• _Task brief_
For the records that follow, say how many lines have the word "attachments" in them. Write the number and nothing more.

• _Extracted information_
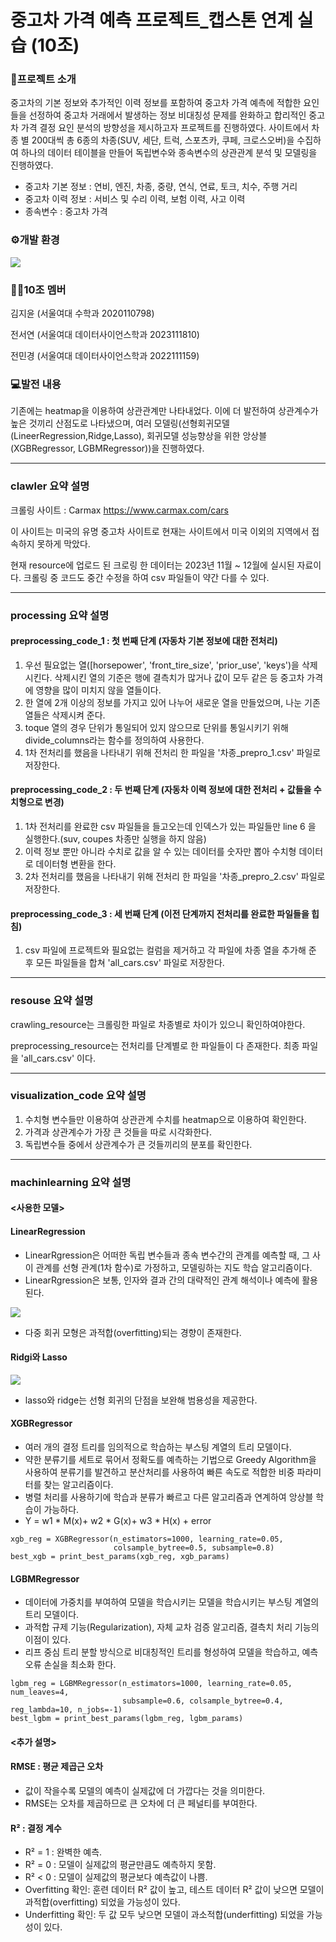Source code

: # 중고차 가격 예측 프로젝트_캡스톤 연계 실습 (10조)

### 🚗프로젝트 소개
중고차의 기본 정보와 추가적인 이력 정보를 포함하여 중고차 가격 예측에 적합한 요인들을 선정하여 중고차 거래에서 발생하는 정보 비대칭성 문제를 완화하고 합리적인 중고차 가격 결정 요인 분석의 방향성을 제시하고자 프로젝트를 진행하였다. 사이트에서 차종 별 200대씩 총 6종의 차종(SUV, 세단, 트럭, 스포츠카, 쿠페, 크로스오버)을 수집하여 하나의 데이터 테이블을 만들어 독립변수와 종속변수의 상관관계 분석 및 모델링을 진행하였다.

- 중고차 기본 정보 : 연비, 엔진, 차종, 중량, 연식, 연료, 토크, 치수, 주행 거리
- 중고차 이력 정보 : 서비스 및 수리 이력, 보험 이력, 사고 이력
- 종속변수 : 중고차 가격


### ⚙️개발 환경
<img src="https://img.shields.io/badge/python-3776AB?style=for-the-badge&logo=python&logoColor=white"> 

### 🙋‍♀️10조 멤버
김지윤 (서울여대 수학과 2020110798)

전서연 (서울여대 데이터사이언스학과 2023111810)

전민경 (서울여대 데이터사이언스학과 2022111159)


### 💻발전 내용
기존에는 heatmap을 이용하여 상관관계만 나타내었다. 이에 더 발전하여 상관계수가 높은 것끼리 산점도로 나타냈으며, 여러 모델링(선형회귀모델(LineerRegression,Ridge,Lasso), 회귀모델 성능향상을 위한 앙상블(XGBRegressor, LGBMRegressor))을 진행하였다.

---
### clawler 요약 설명
크롤링 사이트 : Carmax <https://www.carmax.com/cars>

이 사이트는 미국의 유명 중고차 사이트로 현재는 사이트에서 미국 이외의 지역에서 접속하지 못하게 막았다.

현재 resource에 업로드 된 크로링 한 데이터는 2023년 11월 ~ 12월에 실시된 자료이다. 
크롤링 중 코드도 중간 수정을 하여 csv 파일들이 약간 다를 수 있다.

---
### processing 요약 설명
#### preprocessing_code_1 : 첫 번째 단계 (자동차 기본 정보에 대한 전처리)
1. 우선 필요없는 열([horsepower', 'front_tire_size', 'prior_use', 'keys')을 삭제 시킨다. 삭제시킨 열의 기준은 행에 결측치가 많거나 값이 모두 같은 등 중고차 가격에 영향을 많이 미치지 않을 열들이다.
2. 한 열에 2개 이상의 정보를 가지고 있어 나누어 새로운 열을 만들었으며, 나눈 기존 열들은 삭제시켜 준다.
3. toque 열의 경우 단위가 통일되어 있지 않으므로 단위를 통일시키기 위해 divide_columns라는 함수를 정의하여 사용한다.
4. 1차 전처리를 했음을 나타내기 위해 전처리 한 파일을 '차종_prepro_1.csv' 파일로 저장한다.

#### preprocessing_code_2 : 두 번째 단계 (자동차 이력 정보에 대한 전처리 + 값들을 수치형으로 변경)
1. 1차 전처리를 완료한 csv 파일들을 들고오는데 인덱스가 있는 파일들만 line 6 을 실행한다.(suv, coupes 차종만 실행을 하지 않음)
2. 이력 정보 뿐만 아니라 수치로 값을 알 수 있는 데이터를 숫자만 뽑아 수치형 데이터로 데이터형 변환을 한다.
3. 2차 전처리를 했음을 나타내기 위해 전처리 한 파일을 '차종_prepro_2.csv' 파일로 저장한다.

#### preprocessing_code_3 : 세 번째 단계 (이전 단계까지 전처리를 완료한 파일들을 힙침)
1. csv 파일에 프로젝트와 필요없는 컬럼을 제거하고 각 파일에 차종 열을 추가해 준 후 모든 파일들을 합쳐 'all_cars.csv' 파일로 저장한다.

---
### resouse 요약 설명
crawling_resource는 크롤링한 파일로 차종별로 차이가 있으니 확인하여야한다.

preprocessing_resource는 전처리를 단계별로 한 파일들이 다 존재한다.
최종 파일을 'all_cars.csv' 이다.

---
### visualization_code 요약 설명
1. 수치형 변수들만 이용하여 상관관계 수치를 heatmap으로 이용하여 확인한다.
2. 가격과 상관계수가 가장 큰 것들을 따로 시각화한다.
3. 독립변수들 중에서 상관계수가 큰 것들끼리의 분포를 확인한다.

---
### machinlearning 요약 설명
#### <사용한 모델>
#### LinearRegression
- LinearRgression은 어떠한 독립 변수들과 종속 변수간의 관계를 예측할 때, 그 사이 관계를 선형 관계(1차 함수)로 가정하고, 모델링하는 지도 학습 알고리즘이다.
- LinearRgression은 보통, 인자와 결과 간의 대략적인 관계 해석이나 예측에 활용된다.

<image src='https://github.com/user-attachments/assets/f126daa1-7257-4a22-8a82-ea60a83232ab'>

- 다중 회귀 모형은 과적합(overfitting)되는 경향이 존재한다.

#### Ridgi와 Lasso
<image src='https://github.com/user-attachments/assets/e49cee02-d785-4d86-a6f9-e40925eac050'>
  
- lasso와 ridge는 선형 회귀의 단점을 보완해 범용성을 제공한다.


#### XGBRegressor
- 여러 개의 결정 트리를 임의적으로 학습하는 부스팅 계열의 트리 모델이다.
- 약한 분류기를 세트로 묶어서 정확도를 예측하는 기법으로 Greedy Algorithm을 사용하여 분류기를 발견하고 분산처리를 사용하여 빠른 속도로 적합한 비중 파라미터를 찾는 알고리즘이다.
- 병렬 처리를 사용하기에 학습과 분류가 빠르고 다른 알고리즘과 연계하여 앙상블 학습이 가능하다.
- Y = w1 * M(x)+ w2 * G(x)+ w3 * H(x) + error

```xgb_params = {'n_estimators':[1000]}
xgb_reg = XGBRegressor(n_estimators=1000, learning_rate=0.05,
                       colsample_bytree=0.5, subsample=0.8)
best_xgb = print_best_params(xgb_reg, xgb_params)
```



#### LGBMRegressor
- 데이터에 가중치를 부여하여 모델을 학습시키는 모델을 학습시키는 부스팅 계열의 트리 모델이다.
- 과적합 규제 기능(Regularization), 자체 교차 검증 알고리즘, 결측치 처리 기능의 이점이 있다.
- 리프 중심 트리 분할 방식으로 비대칭적인 트리를 형성하여 모델을 학습하고, 예측 오류 손실을 최소화 한다.

```lgbm_params = {'n_estimators':[1000]}
lgbm_reg = LGBMRegressor(n_estimators=1000, learning_rate=0.05, num_leaves=4,
                         subsample=0.6, colsample_bytree=0.4, reg_lambda=10, n_jobs=-1)
best_lgbm = print_best_params(lgbm_reg, lgbm_params)
```



#### <추가 설명>
#### RMSE : 평균 제곱근 오차
- 값이 작을수록 모델의 예측이 실제값에 더 가깝다는 것을 의미한다.
- RMSE는 오차를 제곱하므로 큰 오차에 더 큰 페널티를 부여한다.


#### R² : 결정 계수
- R² = 1 :  완벽한 예측.
- R² = 0 :  모델이 실제값의 평균만큼도 예측하지 못함.
- R² < 0 : 모델이 실제값의 평균보다 예측값이 나쁨.
- Overfitting 확인: 훈련 데이터 R² 값이 높고, 테스트 데이터 R² 값이 낮으면 모델이 과적합(overfitting) 되었을 가능성이 있다.
- Underfitting 확인: 두 값 모두 낮으면 모델이 과소적합(underfitting) 되었을 가능성이 있다.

• _Task response_
2